The second problem, is that this supposed vision was based on a typical misunderstanding of Hebrews 7:25 that first became popular decades ago. This scripture clearly talks about the blood of Jesus standing for all time to be our intercession against the wrath of God against sin, due to Christ’s eternal nature. The misinterpretation was that by intercession, the scripture meant praying.
Just thinking this through should render it ridiculous, beyond the whimsical thought that Jesus is praying for us constantly; why would God being praying to Himself? This isn’t a case of Jesus’ example to us on the earth, limited in the flesh, but the glorified Christ at the right hand of the power! Besides, if Jesus is praying for you constantly, then you can waltz through life – who’s prayers could be more covering, more enabling and more sufficient?

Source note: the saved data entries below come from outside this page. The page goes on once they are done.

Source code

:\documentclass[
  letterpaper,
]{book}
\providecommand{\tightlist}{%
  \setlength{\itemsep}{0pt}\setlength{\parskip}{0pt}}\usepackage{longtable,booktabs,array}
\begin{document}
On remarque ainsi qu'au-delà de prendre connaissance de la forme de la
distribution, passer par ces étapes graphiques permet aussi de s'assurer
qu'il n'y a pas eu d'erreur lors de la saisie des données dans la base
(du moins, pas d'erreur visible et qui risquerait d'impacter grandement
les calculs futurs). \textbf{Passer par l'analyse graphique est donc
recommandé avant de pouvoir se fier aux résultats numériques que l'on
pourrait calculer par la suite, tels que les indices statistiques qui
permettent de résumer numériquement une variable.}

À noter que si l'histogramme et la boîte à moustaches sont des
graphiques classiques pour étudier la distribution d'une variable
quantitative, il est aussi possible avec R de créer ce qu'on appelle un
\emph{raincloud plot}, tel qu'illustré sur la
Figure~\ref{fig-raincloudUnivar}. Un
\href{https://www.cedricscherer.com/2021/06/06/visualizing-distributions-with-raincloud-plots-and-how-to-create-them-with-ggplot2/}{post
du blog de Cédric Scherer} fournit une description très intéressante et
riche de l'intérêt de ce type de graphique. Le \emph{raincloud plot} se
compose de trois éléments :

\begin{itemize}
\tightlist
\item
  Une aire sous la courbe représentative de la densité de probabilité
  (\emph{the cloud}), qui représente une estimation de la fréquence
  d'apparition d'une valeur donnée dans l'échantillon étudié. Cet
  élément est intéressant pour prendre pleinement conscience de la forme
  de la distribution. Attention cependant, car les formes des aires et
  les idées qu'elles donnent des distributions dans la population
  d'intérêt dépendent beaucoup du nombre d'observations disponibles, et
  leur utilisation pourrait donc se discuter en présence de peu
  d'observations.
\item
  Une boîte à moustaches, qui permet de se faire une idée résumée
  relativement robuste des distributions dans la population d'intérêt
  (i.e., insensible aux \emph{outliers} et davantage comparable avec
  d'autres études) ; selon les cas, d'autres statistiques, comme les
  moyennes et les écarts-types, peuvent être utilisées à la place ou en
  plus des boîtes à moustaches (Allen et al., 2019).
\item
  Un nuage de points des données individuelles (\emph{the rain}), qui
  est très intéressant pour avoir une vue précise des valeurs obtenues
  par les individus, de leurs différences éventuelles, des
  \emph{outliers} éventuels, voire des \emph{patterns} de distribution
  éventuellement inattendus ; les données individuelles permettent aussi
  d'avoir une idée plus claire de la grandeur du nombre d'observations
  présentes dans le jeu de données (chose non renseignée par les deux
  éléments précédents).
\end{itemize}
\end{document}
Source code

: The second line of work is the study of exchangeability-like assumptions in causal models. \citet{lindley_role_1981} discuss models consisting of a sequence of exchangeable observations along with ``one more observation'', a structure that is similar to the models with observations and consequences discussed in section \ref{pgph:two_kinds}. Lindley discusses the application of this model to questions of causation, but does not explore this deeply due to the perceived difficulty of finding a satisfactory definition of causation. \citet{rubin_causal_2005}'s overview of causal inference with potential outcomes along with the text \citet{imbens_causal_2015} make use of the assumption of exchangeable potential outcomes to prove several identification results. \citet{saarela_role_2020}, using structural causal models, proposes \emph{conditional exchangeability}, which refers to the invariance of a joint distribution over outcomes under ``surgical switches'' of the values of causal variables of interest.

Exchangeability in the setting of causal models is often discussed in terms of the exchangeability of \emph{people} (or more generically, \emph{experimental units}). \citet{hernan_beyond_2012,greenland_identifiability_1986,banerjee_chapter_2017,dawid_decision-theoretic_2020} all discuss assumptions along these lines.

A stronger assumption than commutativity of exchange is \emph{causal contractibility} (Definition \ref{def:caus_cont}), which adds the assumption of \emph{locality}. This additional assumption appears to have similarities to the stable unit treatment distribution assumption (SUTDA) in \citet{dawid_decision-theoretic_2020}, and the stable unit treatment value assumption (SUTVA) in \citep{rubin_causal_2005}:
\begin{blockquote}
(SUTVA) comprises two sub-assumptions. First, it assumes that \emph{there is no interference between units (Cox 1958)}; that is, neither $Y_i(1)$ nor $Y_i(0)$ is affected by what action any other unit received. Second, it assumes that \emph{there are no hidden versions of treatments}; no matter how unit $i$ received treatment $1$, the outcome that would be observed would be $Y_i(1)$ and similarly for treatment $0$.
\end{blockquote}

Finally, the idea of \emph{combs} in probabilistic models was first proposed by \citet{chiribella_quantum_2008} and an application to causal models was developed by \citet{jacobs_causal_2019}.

The next thing that is very sad to hear, and put forward as a proof of what he experienced, is that his senior was unable to respond to a typical Calvinist appeal from Romans 8. Had this man be able to nip in the bud this doctrinal deviation with a sound biblical defense, he would have saved a young man from deception. Needless to say that scripture is talking of the choosing of a nation, not the individual work of salvation, just as references to the elect are always corporate in nature – the thing being predestined is the existence of the church as a corporate body. It is comical that R.T. then ran into typical Calvinists, who believe in the cessation of miracles and found that they disputed his very vision!
Probably the most telling thing that this vision was of the flesh or external spiritual forces not interested in truth, is the claimed conversation between the Father and the Son. R.T. claims that Jesus told the Father that R.T. ‘wants it’, and that Father replied ‘he can have it’. R.T. then describes some sort of feeling of joy and that he was now eternally secure in his salvation. The problem here is that basic Calvinist belief is the inability of any man to receive Christ, and that he therefore must be chosen from before time to be saved while others are chosen to be damned. If R.T. thinks that he was special enough to warrant a conversation between Jesus and the Father before the throne of God, then he failed to notice that the decision was based on his will; the granting of what he wanted.
We are called to study to show ourselves approved and not to be deceived by false visions, philosophies, masquerading spirits and ‘angels of the light’ (Colossians 2:8, 1 John 4:1, 2 Corinthians 11:14), for in doing so we will have the scriptural arsenal, supplied by the full counsel of the Word of God, to defend ourselves and the faith once delivered to us.